- [Assignment]: Wherever the string "contraexemplo" appears in the entries below, return the line that holds it.

>>>>>

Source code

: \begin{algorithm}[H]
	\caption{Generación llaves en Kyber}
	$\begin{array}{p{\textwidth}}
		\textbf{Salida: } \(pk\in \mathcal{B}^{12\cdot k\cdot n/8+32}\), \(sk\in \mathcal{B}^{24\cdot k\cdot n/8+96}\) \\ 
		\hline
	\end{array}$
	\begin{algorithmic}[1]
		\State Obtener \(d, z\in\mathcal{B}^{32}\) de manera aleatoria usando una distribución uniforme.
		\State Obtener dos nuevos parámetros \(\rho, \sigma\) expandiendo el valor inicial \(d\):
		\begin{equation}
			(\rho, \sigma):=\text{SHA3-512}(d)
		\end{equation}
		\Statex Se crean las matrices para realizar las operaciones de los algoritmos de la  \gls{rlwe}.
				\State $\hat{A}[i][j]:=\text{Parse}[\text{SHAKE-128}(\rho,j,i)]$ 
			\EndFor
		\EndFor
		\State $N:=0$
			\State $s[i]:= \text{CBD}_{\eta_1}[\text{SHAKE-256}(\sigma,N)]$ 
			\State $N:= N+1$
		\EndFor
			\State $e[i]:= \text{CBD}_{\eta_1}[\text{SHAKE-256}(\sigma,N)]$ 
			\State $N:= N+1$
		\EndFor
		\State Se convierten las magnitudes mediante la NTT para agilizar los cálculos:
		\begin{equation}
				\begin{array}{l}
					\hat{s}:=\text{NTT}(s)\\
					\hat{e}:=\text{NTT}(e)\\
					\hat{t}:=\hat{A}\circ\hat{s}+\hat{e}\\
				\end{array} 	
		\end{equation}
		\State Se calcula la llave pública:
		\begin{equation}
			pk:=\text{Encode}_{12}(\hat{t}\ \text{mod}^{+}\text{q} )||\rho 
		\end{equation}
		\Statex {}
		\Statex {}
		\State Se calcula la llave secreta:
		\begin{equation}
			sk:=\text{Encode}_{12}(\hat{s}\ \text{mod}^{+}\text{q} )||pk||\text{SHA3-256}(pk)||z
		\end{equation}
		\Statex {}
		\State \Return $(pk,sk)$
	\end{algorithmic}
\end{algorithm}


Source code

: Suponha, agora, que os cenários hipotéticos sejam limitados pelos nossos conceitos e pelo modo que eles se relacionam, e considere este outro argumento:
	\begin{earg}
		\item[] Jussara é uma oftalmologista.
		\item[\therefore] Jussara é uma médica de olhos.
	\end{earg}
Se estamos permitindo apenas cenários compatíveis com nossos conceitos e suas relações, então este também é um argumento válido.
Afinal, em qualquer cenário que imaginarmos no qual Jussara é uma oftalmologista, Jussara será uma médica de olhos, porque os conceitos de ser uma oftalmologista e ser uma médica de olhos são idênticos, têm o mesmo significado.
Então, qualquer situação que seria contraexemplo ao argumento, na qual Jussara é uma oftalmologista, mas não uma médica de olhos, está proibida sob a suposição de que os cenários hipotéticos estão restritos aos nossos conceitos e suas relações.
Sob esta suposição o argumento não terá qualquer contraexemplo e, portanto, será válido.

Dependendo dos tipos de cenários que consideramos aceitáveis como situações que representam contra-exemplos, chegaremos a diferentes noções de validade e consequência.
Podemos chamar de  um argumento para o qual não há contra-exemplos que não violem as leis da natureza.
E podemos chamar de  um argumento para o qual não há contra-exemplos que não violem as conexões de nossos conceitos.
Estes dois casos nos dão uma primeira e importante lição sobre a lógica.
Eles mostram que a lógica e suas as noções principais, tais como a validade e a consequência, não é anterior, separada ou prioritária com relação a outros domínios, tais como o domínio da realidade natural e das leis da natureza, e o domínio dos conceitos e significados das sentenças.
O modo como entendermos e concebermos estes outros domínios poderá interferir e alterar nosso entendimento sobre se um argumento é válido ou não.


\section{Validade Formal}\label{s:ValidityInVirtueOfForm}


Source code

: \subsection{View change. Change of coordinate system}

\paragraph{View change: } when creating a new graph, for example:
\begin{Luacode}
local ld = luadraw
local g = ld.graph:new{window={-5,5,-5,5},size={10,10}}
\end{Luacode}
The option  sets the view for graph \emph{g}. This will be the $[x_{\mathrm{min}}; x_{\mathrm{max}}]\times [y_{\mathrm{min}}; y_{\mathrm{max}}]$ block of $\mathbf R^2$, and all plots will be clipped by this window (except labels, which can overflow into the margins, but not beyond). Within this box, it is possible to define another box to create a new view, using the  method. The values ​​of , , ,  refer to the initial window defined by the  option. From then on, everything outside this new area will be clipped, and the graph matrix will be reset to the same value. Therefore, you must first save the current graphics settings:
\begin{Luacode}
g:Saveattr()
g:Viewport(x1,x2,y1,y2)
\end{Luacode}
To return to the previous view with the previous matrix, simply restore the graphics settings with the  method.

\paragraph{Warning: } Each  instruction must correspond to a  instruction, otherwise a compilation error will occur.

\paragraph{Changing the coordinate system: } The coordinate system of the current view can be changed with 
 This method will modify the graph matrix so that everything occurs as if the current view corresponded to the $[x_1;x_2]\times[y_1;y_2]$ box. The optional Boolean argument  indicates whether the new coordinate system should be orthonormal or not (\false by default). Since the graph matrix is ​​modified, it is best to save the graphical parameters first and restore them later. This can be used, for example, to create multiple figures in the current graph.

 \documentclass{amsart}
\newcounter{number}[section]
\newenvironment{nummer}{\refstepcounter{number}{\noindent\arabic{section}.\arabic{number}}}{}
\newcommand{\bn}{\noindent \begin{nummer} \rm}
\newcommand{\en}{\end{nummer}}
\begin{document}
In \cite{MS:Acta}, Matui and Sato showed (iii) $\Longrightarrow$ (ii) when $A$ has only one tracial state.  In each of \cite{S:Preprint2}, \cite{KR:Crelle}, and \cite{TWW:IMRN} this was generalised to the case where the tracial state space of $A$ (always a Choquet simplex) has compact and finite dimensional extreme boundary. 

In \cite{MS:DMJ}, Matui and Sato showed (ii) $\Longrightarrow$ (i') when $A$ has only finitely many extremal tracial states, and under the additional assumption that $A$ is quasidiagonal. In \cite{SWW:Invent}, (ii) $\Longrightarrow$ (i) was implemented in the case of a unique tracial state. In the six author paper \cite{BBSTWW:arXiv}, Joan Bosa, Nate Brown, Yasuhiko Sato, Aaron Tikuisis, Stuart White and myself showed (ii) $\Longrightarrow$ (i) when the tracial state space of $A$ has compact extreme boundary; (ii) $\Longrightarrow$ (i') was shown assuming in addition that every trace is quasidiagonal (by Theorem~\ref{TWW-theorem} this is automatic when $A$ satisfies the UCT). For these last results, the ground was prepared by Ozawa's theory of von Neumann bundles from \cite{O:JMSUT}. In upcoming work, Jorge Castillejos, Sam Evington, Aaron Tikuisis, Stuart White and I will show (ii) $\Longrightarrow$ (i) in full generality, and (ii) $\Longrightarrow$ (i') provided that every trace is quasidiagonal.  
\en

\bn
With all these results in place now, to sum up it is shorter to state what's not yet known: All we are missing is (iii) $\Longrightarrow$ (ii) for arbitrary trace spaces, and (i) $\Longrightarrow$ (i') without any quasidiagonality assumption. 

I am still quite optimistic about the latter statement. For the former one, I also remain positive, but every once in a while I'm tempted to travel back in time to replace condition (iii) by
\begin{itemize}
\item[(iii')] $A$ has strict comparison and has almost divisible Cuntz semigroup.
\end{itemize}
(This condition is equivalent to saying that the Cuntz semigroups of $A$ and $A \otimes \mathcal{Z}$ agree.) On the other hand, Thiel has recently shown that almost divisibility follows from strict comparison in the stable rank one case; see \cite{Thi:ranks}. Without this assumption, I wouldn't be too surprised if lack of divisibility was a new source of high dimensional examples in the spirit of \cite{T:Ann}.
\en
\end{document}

<<<<<

- [Response]:
Então, qualquer situação que seria contraexemplo ao argumento, na qual Jussara é uma oftalmologista, mas não uma médica de olhos, está proibida sob a suposição de que os cenários hipotéticos estão restritos aos nossos conceitos e suas relações.
Sob esta suposição o argumento não terá qualquer contraexemplo e, portanto, será válido.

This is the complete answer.